Pretty much anything my sister has ever done has been to benefit herself. I am absolutely not exaggerating when I say that over 50% of what comes out of her mouth is a lie (probably closer to 75%, but I'm trying to give her the benefit of the doubt). She isn't stupid (huge reader, great at all types of puzzles, etc.), but years of meth and cocaine use, as well as hard liquor and who knows what else haven't helped any. I only tell you this to show you a little about what we have had to deal with. She can be very nice, and very generous, but you have to constantly guard against getting stabbed in the back.
Anyway, as most of you know, my dad died in November and we had his funeral in December. Since he had bought two plots (one with my mom, in CA, and one in his family plot, in MO) we had his ashes divided, with the plan to go back to Missouri in May or June, have a little family reunion, and bury the remaining ashes.
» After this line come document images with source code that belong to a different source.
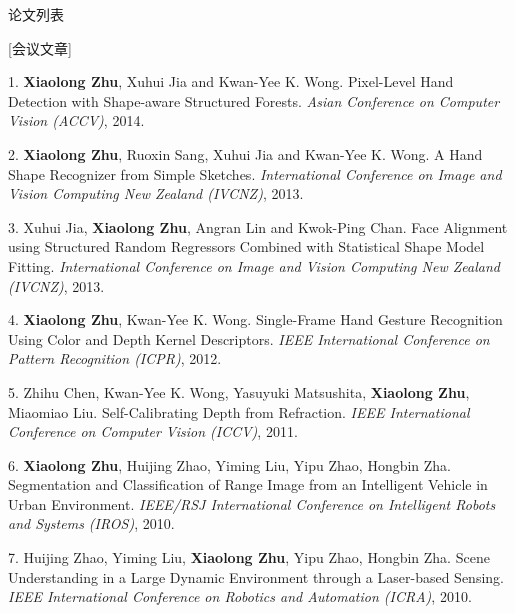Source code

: \documentclass{cv_professional-cn} %
\makeatletter
\newlength{\bibhang}
\newlength{\bibsep}
 {\@listi \global\bibsep\itemsep \global\advance\bibsep by\parsep}
\newenvironment{bibsection}%
        {\vspace{\itemsep}\begin{list}{}{%
       \setlength{\leftmargin}{\bibhang}%
       \setlength{\itemsep}{\bibsep}%
       \setlength{\parsep}{\z@}%
        \setlength{\partopsep}{0pt}%
        \setlength{\topsep}{0pt}}}
        {\end{list}\vspace{\itemsep}}
\makeatother
\begin{document}

\begin{rSection}{论文列表}

[会议文章]

\begin{bibsection}
	\item[1.] \textbf{Xiaolong Zhu}, Xuhui Jia and Kwan-Yee K. Wong. Pixel-Level Hand Detection with Shape-aware Structured Forests. \emph{Asian Conference on Computer Vision (ACCV)}, 2014.
	
	\item[2.] \textbf{Xiaolong Zhu}, Ruoxin Sang, Xuhui Jia and Kwan-Yee K. Wong. A Hand Shape Recognizer from Simple Sketches. \emph{International Conference on Image and Vision Computing New Zealand (IVCNZ)}, 2013.
	
	\item[3.] Xuhui Jia, \textbf{Xiaolong Zhu}, Angran Lin and Kwok-Ping Chan. Face Alignment using Structured Random Regressors Combined with Statistical Shape Model Fitting. \emph{International Conference on Image and Vision Computing New Zealand (IVCNZ)}, 2013.
	
	\item[4.] \textbf{Xiaolong Zhu}, Kwan-Yee K. Wong. Single-Frame Hand Gesture Recognition Using Color and Depth Kernel Descriptors. \emph{IEEE International Conference on Pattern Recognition (ICPR)}, 2012.
	
	\item[5.] Zhihu Chen, Kwan-Yee K. Wong, Yasuyuki Matsushita, \textbf{Xiaolong Zhu}, Miaomiao Liu. Self-Calibrating Depth from Refraction. \emph{IEEE International Conference on Computer Vision (ICCV)}, 2011.
	
	\item[6.] \textbf{Xiaolong Zhu}, Huijing Zhao, Yiming Liu, Yipu Zhao, Hongbin Zha. Segmentation and Classification of Range Image from an Intelligent Vehicle in Urban Environment. \emph{IEEE/RSJ International Conference on Intelligent Robots and Systems (IROS)}, 2010.
	
	\item[7.] Huijing Zhao, Yiming Liu,\textbf{ Xiaolong Zhu}, Yipu Zhao, Hongbin Zha. Scene Understanding in a Large Dynamic Environment through a Laser-based Sensing. \emph{IEEE International Conference on Robotics and Automation (ICRA)}, 2010.
\end{bibsection}


\end{rSection}
\end{document}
Unfortunately, finances haven't allowed us to do it yet.
My vent is that my sister suddenly decided that she is going to take his ashes back to Missouri herself, and she didn't ask any of us how we felt about it, or even let any of us know her plans until she had to. She had to tell her son because she wants him to go with her so that he can drive the rental car when they get there (she doesn't drive). My daughter (who has my dad's ashes) only found out yesterday, and my sister planned to leave either today or tomorrow. We are pretty sure she will tell the cousins in MO all kinds of stories about why we didn't come (my nephew didn't even know that she hadn't told us--he thought we knew but had declined), but that's not the thing that really bothers us. We know that it has to be done, but it was not her decision to make on her own. It should have been a family decision. It's not as if his ashes were going to go anywhere. It could have waited until a better time.
Thank you for letting me rant and rave and vent. I'm not looking for advice--the ashes will be turned over to her and she can go do it, and I will continue to pray for her every day as I always do, but I think this is really the last straw for my daughter and me. Sorry this is so long. I had actually written tons more, but most of that didn't need to be said. I just needed to write it, then I deleted it.